■ TASK BRIEF ■
Nothing may be left out of the listing below but its images; repeat the rest exactly.

■ DATASET CONTENT ■

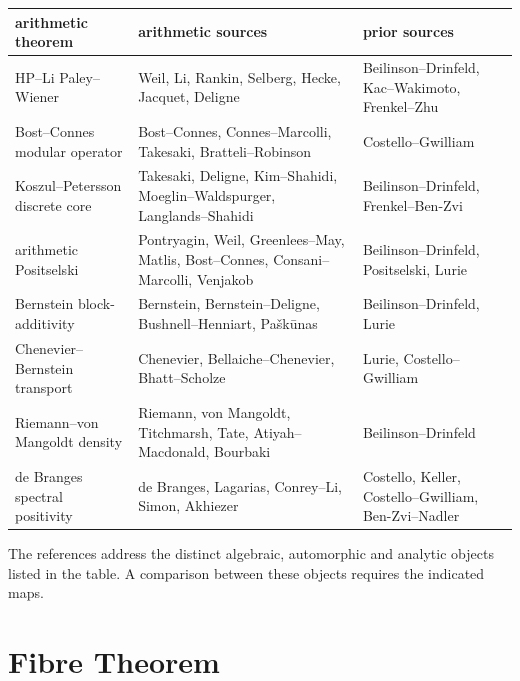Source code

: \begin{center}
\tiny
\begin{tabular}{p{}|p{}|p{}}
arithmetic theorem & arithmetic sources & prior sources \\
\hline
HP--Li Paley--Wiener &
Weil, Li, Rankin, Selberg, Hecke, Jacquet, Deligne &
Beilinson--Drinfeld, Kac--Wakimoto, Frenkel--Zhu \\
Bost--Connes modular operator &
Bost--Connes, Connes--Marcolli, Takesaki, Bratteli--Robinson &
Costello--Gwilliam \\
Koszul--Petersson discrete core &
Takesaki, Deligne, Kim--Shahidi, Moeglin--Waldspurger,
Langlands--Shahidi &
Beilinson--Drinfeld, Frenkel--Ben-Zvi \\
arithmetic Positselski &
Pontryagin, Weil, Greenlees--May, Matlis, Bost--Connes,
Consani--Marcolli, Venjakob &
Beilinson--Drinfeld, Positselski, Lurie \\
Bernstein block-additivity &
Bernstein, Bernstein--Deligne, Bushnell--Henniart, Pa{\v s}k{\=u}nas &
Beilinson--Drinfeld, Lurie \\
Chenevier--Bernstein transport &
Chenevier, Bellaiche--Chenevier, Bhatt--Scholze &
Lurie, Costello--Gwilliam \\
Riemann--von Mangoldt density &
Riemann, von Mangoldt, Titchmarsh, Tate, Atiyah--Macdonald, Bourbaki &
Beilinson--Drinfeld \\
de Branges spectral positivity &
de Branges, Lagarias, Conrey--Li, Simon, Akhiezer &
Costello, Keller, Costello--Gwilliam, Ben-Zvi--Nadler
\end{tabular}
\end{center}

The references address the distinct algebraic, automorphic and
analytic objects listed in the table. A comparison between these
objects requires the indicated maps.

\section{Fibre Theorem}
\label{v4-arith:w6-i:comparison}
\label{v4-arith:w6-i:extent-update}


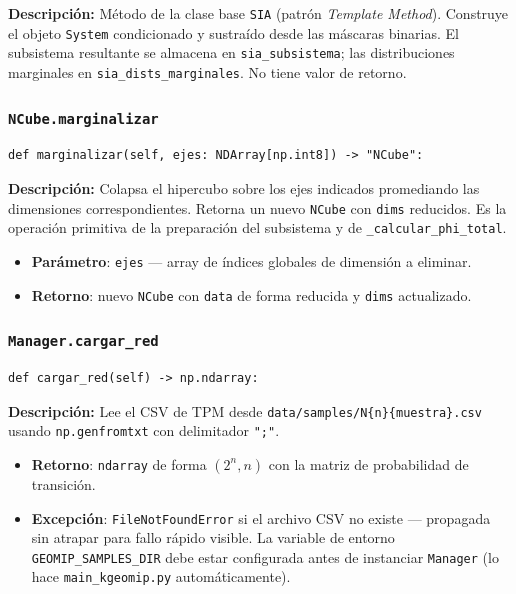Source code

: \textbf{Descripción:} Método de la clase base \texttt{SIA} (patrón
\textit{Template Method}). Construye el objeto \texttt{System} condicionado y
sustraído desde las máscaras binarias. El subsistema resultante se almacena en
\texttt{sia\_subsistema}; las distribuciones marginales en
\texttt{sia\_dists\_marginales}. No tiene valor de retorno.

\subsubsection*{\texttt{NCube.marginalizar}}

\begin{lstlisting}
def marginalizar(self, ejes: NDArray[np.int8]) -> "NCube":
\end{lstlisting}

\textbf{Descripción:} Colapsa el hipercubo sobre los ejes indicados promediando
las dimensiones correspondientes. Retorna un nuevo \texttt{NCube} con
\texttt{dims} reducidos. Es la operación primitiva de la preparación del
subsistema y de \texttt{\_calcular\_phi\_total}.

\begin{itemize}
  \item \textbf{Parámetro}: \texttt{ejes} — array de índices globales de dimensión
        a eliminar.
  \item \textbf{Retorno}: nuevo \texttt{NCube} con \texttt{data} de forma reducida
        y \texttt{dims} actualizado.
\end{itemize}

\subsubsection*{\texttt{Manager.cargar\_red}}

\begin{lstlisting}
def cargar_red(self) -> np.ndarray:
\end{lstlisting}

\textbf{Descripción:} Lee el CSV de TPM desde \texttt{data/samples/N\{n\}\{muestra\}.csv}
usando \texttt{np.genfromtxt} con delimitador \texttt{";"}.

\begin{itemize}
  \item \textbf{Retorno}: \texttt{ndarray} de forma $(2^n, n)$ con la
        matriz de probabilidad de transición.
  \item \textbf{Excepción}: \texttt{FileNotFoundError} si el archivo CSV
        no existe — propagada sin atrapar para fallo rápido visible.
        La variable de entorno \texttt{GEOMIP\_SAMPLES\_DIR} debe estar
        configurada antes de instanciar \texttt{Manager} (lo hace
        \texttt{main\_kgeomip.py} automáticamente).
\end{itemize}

■ ANSWER FOR THIS EXERCISE ■
Source code

: \begin{center}
\tiny
\begin{tabular}{p{}|p{}|p{}}
arithmetic theorem & arithmetic sources & prior sources \\
\hline
HP--Li Paley--Wiener &
Weil, Li, Rankin, Selberg, Hecke, Jacquet, Deligne &
Beilinson--Drinfeld, Kac--Wakimoto, Frenkel--Zhu \\
Bost--Connes modular operator &
Bost--Connes, Connes--Marcolli, Takesaki, Bratteli--Robinson &
Costello--Gwilliam \\
Koszul--Petersson discrete core &
Takesaki, Deligne, Kim--Shahidi, Moeglin--Waldspurger,
Langlands--Shahidi &
Beilinson--Drinfeld, Frenkel--Ben-Zvi \\
arithmetic Positselski &
Pontryagin, Weil, Greenlees--May, Matlis, Bost--Connes,
Consani--Marcolli, Venjakob &
Beilinson--Drinfeld, Positselski, Lurie \\
Bernstein block-additivity &
Bernstein, Bernstein--Deligne, Bushnell--Henniart, Pa{\v s}k{\=u}nas &
Beilinson--Drinfeld, Lurie \\
Chenevier--Bernstein transport &
Chenevier, Bellaiche--Chenevier, Bhatt--Scholze &
Lurie, Costello--Gwilliam \\
Riemann--von Mangoldt density &
Riemann, von Mangoldt, Titchmarsh, Tate, Atiyah--Macdonald, Bourbaki &
Beilinson--Drinfeld \\
de Branges spectral positivity &
de Branges, Lagarias, Conrey--Li, Simon, Akhiezer &
Costello, Keller, Costello--Gwilliam, Ben-Zvi--Nadler
\end{tabular}
\end{center}

The references address the distinct algebraic, automorphic and
analytic objects listed in the table. A comparison between these
objects requires the indicated maps.

\section{Fibre Theorem}
\label{v4-arith:w6-i:comparison}
\label{v4-arith:w6-i:extent-update}


Source code

: \textbf{Descripción:} Método de la clase base \texttt{SIA} (patrón
\textit{Template Method}). Construye el objeto \texttt{System} condicionado y
sustraído desde las máscaras binarias. El subsistema resultante se almacena en
\texttt{sia\_subsistema}; las distribuciones marginales en
\texttt{sia\_dists\_marginales}. No tiene valor de retorno.

\subsubsection*{\texttt{NCube.marginalizar}}

\begin{lstlisting}
def marginalizar(self, ejes: NDArray[np.int8]) -> "NCube":
\end{lstlisting}

\textbf{Descripción:} Colapsa el hipercubo sobre los ejes indicados promediando
las dimensiones correspondientes. Retorna un nuevo \texttt{NCube} con
\texttt{dims} reducidos. Es la operación primitiva de la preparación del
subsistema y de \texttt{\_calcular\_phi\_total}.

\begin{itemize}
  \item \textbf{Parámetro}: \texttt{ejes} — array de índices globales de dimensión
        a eliminar.
  \item \textbf{Retorno}: nuevo \texttt{NCube} con \texttt{data} de forma reducida
        y \texttt{dims} actualizado.
\end{itemize}

\subsubsection*{\texttt{Manager.cargar\_red}}

\begin{lstlisting}
def cargar_red(self) -> np.ndarray:
\end{lstlisting}

\textbf{Descripción:} Lee el CSV de TPM desde \texttt{data/samples/N\{n\}\{muestra\}.csv}
usando \texttt{np.genfromtxt} con delimitador \texttt{";"}.

\begin{itemize}
  \item \textbf{Retorno}: \texttt{ndarray} de forma $(2^n, n)$ con la
        matriz de probabilidad de transición.
  \item \textbf{Excepción}: \texttt{FileNotFoundError} si el archivo CSV
        no existe — propagada sin atrapar para fallo rápido visible.
        La variable de entorno \texttt{GEOMIP\_SAMPLES\_DIR} debe estar
        configurada antes de instanciar \texttt{Manager} (lo hace
        \texttt{main\_kgeomip.py} automáticamente).
\end{itemize}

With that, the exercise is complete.